* BRIEF
With pictures left out, output exactly the lines of the listing below from the line that has "Day 5; Next" to the line that has "pythagorian theorem |", both lines kept.

=== MATERIAL FOR THE TASK ===

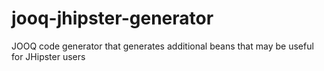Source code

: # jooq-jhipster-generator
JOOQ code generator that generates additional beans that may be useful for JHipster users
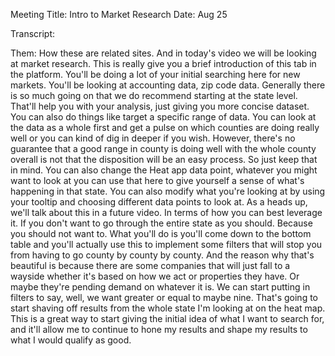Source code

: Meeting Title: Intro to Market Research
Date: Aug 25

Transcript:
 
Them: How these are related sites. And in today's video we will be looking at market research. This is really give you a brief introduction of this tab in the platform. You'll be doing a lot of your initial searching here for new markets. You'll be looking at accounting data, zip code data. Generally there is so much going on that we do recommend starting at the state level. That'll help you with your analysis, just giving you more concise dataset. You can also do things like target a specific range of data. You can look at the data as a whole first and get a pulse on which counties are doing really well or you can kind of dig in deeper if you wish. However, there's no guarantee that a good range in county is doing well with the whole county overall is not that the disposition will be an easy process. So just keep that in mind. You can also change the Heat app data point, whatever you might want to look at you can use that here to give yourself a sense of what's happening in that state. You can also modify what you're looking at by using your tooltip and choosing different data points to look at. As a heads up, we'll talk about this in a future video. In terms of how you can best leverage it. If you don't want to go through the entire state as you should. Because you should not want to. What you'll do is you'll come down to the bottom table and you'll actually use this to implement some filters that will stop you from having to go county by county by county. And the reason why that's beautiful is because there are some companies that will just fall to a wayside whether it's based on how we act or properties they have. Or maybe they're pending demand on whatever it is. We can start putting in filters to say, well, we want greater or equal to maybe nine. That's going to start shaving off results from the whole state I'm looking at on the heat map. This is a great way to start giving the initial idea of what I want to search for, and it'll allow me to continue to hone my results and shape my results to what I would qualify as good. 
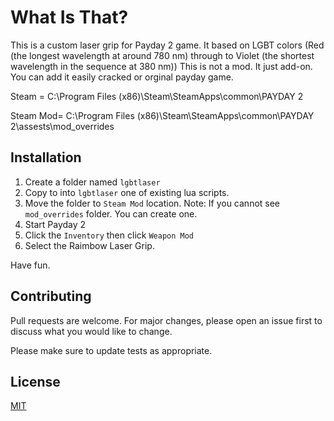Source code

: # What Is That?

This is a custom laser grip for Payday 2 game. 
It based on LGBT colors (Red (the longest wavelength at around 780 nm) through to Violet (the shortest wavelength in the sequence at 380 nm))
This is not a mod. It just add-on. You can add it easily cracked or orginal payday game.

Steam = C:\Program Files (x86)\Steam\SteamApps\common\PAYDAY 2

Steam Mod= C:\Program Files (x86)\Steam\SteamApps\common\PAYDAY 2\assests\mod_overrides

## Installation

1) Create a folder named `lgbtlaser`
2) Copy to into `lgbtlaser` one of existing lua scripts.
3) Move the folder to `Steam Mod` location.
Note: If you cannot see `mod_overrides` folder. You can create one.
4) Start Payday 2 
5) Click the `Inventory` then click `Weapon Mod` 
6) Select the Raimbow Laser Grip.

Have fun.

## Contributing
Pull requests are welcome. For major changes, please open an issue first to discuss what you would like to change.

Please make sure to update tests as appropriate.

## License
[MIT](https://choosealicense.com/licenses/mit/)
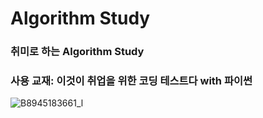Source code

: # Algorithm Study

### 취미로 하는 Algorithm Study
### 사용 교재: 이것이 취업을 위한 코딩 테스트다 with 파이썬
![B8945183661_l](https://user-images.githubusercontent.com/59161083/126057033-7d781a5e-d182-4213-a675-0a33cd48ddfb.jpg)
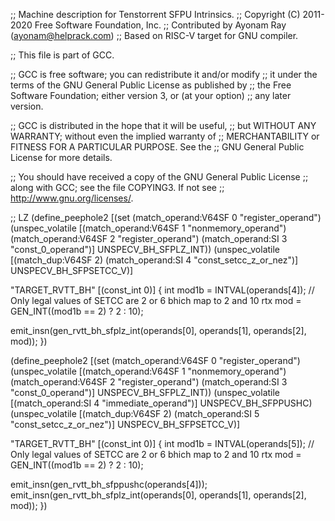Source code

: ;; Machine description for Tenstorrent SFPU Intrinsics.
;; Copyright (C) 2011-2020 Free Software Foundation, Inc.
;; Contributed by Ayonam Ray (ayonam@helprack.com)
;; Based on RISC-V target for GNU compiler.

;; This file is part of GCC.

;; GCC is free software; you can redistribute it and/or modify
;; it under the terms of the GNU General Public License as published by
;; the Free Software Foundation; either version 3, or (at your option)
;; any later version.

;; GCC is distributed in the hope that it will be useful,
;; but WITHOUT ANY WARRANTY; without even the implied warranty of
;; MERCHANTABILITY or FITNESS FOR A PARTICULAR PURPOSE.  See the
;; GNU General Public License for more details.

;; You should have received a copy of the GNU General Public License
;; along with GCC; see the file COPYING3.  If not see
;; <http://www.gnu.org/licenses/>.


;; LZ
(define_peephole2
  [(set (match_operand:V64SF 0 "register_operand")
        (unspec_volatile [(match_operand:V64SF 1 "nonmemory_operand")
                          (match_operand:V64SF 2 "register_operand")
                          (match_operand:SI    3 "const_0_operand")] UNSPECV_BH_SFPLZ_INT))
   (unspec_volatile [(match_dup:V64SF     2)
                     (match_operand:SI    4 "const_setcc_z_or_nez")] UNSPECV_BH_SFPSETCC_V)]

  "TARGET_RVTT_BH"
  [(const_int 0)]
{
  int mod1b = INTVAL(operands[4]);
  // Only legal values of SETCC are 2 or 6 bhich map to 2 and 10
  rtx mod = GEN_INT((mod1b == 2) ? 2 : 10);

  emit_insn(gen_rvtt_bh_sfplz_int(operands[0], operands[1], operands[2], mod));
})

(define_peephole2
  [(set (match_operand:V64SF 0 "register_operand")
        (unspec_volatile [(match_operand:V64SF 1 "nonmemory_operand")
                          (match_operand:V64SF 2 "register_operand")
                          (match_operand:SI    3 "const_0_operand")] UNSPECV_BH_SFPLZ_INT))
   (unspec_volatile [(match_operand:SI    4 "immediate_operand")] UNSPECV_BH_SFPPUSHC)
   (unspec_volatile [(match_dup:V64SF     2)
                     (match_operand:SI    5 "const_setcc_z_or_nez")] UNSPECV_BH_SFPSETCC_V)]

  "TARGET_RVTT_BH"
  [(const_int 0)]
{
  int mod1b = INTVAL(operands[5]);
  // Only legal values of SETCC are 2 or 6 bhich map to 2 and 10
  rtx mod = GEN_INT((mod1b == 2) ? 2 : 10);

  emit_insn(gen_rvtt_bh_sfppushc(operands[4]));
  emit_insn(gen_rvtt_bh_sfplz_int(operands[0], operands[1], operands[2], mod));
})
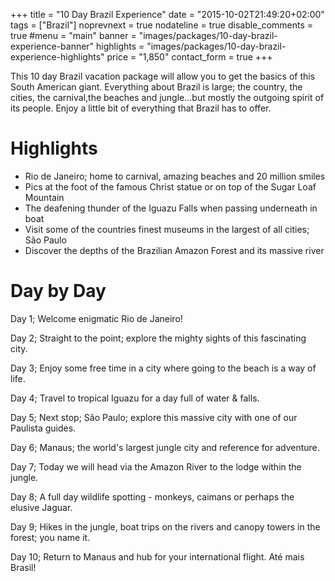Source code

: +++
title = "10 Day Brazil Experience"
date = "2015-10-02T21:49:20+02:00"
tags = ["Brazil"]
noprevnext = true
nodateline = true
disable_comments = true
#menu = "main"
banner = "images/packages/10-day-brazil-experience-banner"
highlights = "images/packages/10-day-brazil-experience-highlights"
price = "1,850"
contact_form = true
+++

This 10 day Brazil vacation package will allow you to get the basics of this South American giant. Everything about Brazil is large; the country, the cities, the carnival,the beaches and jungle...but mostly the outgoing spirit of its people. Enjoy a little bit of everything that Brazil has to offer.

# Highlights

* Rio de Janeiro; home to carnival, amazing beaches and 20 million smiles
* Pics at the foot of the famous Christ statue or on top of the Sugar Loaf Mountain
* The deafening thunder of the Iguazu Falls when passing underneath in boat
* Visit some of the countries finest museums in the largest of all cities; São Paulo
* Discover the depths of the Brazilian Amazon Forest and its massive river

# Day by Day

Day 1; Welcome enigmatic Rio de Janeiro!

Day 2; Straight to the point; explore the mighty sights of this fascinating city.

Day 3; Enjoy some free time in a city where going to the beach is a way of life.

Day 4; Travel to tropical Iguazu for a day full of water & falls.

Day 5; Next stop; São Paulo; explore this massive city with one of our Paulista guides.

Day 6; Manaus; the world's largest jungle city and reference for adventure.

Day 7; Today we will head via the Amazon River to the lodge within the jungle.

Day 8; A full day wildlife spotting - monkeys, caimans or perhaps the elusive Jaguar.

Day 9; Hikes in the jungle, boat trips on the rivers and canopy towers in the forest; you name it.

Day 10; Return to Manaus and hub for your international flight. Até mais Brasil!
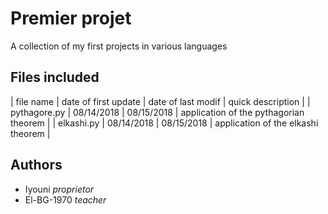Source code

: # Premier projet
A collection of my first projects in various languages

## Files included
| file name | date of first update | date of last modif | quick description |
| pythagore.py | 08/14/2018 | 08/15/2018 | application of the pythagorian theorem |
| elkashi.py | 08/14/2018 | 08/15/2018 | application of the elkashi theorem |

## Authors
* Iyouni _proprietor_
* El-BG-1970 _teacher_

===

* ANSWER BOX
Day 5; Next stop; São Paulo; explore this massive city with one of our Paulista guides.

Day 6; Manaus; the world's largest jungle city and reference for adventure.

Day 7; Today we will head via the Amazon River to the lodge within the jungle.

Day 8; A full day wildlife spotting - monkeys, caimans or perhaps the elusive Jaguar.

Day 9; Hikes in the jungle, boat trips on the rivers and canopy towers in the forest; you name it.

Day 10; Return to Manaus and hub for your international flight. Até mais Brasil!
Source code

: # Premier projet
A collection of my first projects in various languages

## Files included
| file name | date of first update | date of last modif | quick description |
| pythagore.py | 08/14/2018 | 08/15/2018 | application of the pythagorian theorem |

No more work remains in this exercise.